Bisnis / Keuangan
Rabu, 17 Juni 2026 | 17:51 WIB
Kementerian Energi dan Sumber Daya Mineral (ESDM) memastikan harga BBM non subsidi berpeluang turun dalam waktu mendatang seiring melemahnya harga minyak mentah dunia. Foto Antara.
Baca 10 detik
  • ESDM pastikan BBM non subsidi bisa turun jika harga minyak dunia melemah.
  • Harga Pertamax Cs mengikuti mekanisme pasar dan harga keekonomian.
  • Sinyal damai AS-Iran dan Selat Hormuz tekan harga minyak global.

Suara.com - Kementerian Energi dan Sumber Daya Mineral (ESDM) memastikan harga BBM non subsidi berpeluang turun dalam waktu mendatang seiring melemahnya harga minyak mentah dunia.

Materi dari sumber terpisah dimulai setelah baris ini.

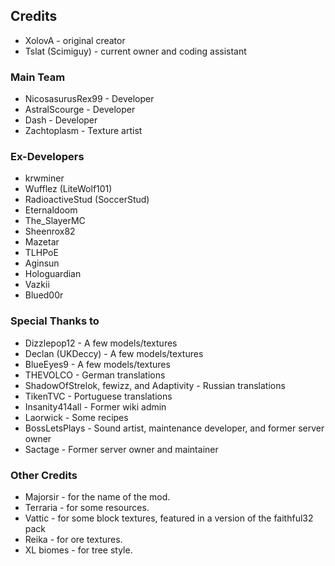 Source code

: ## Credits
* XolovA - original creator
* Tslat (Scimiguy) - current owner and coding assistant

### Main Team
* NicosasurusRex99 - Developer
* AstralScourge - Developer
* Dash - Developer
* Zachtoplasm - Texture artist

### Ex-Developers
* krwminer
* Wufflez (LiteWolf101)
* RadioactiveStud (SoccerStud)
* Eternaldoom
* The_SlayerMC
* Sheenrox82
* Mazetar
* TLHPoE
* Aginsun
* Hologuardian
* Vazkii
* Blued00r

### Special Thanks to
* Dizzlepop12 - A few models/textures
* Declan (UKDeccy) - A few models/textures
* BlueEyes9 - A few models/textures
* THEVOLCO - German translations
* ShadowOfStrelok, fewizz, and Adaptivity - Russian translations
* TikenTVC - Portuguese translations
* Insanity414all - Former wiki admin
* Laorwick - Some recipes
* BossLetsPlays - Sound artist, maintenance developer, and former server owner
* Sactage - Former server owner and maintainer

### Other Credits
* Majorsir - for the name of the mod.
* Terraria - for some resources.
* Vattic - for some block textures, featured in a version of the faithful32 pack
* Reika - for ore textures.
* XL biomes - for tree style.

Peluang penurunan harga itu muncul setelah ketegangan geopolitik di kawasan Timur Tengah mulai mereda. Salah satu pemicunya adalah rencana pembukaan kembali Selat Hormuz, jalur pelayaran strategis yang menjadi urat nadi distribusi minyak mentah global.

Juru Bicara Kementerian ESDM, Dwi Anggia, menegaskan bahwa harga BBM non subsidi pada prinsipnya mengikuti pergerakan harga minyak dunia. Karena itu, jika harga minyak global turun, maka harga BBM non subsidi di dalam negeri juga berpotensi mengalami penyesuaian ke bawah.

"Apakah bisa turun? Pasti. Ketika harga minyak dunia turun sudah dipastikan harga BBM non-subsidi akan turun. Begitu juga sebaliknya ketika harga minyak dunia naik, mau tidak mau tidak terhindarkan dia akan sesuaikan harga keekonomiannya," ujar Anggia di Jakarta, Rabu (17/6/2026).

Menurut dia, mekanisme tersebut berlaku untuk seluruh BBM non subsidi yang dipasarkan oleh PT Pertamina (Persero) maupun badan usaha swasta lainnya. Penentuan harga mengacu pada formula keekonomian yang telah diatur pemerintah.

"BBM non subsidi tidak hanya Pertamax tapi juga BBM lainnya yang dijual badan usaha, memang mengikuti mekanisme harga pasar. Minyak mentah dunia naik atau turun, mau tak mau BBM non subsidi akan mengikuti harga keekonomiannya. Ada aturannya di Kepmen," katanya.

Anggia menjelaskan, kenaikan harga BBM non subsidi yang dilakukan pada 10 Juni 2026 lalu merupakan langkah untuk mengejar harga keekonomian yang sempat tertahan.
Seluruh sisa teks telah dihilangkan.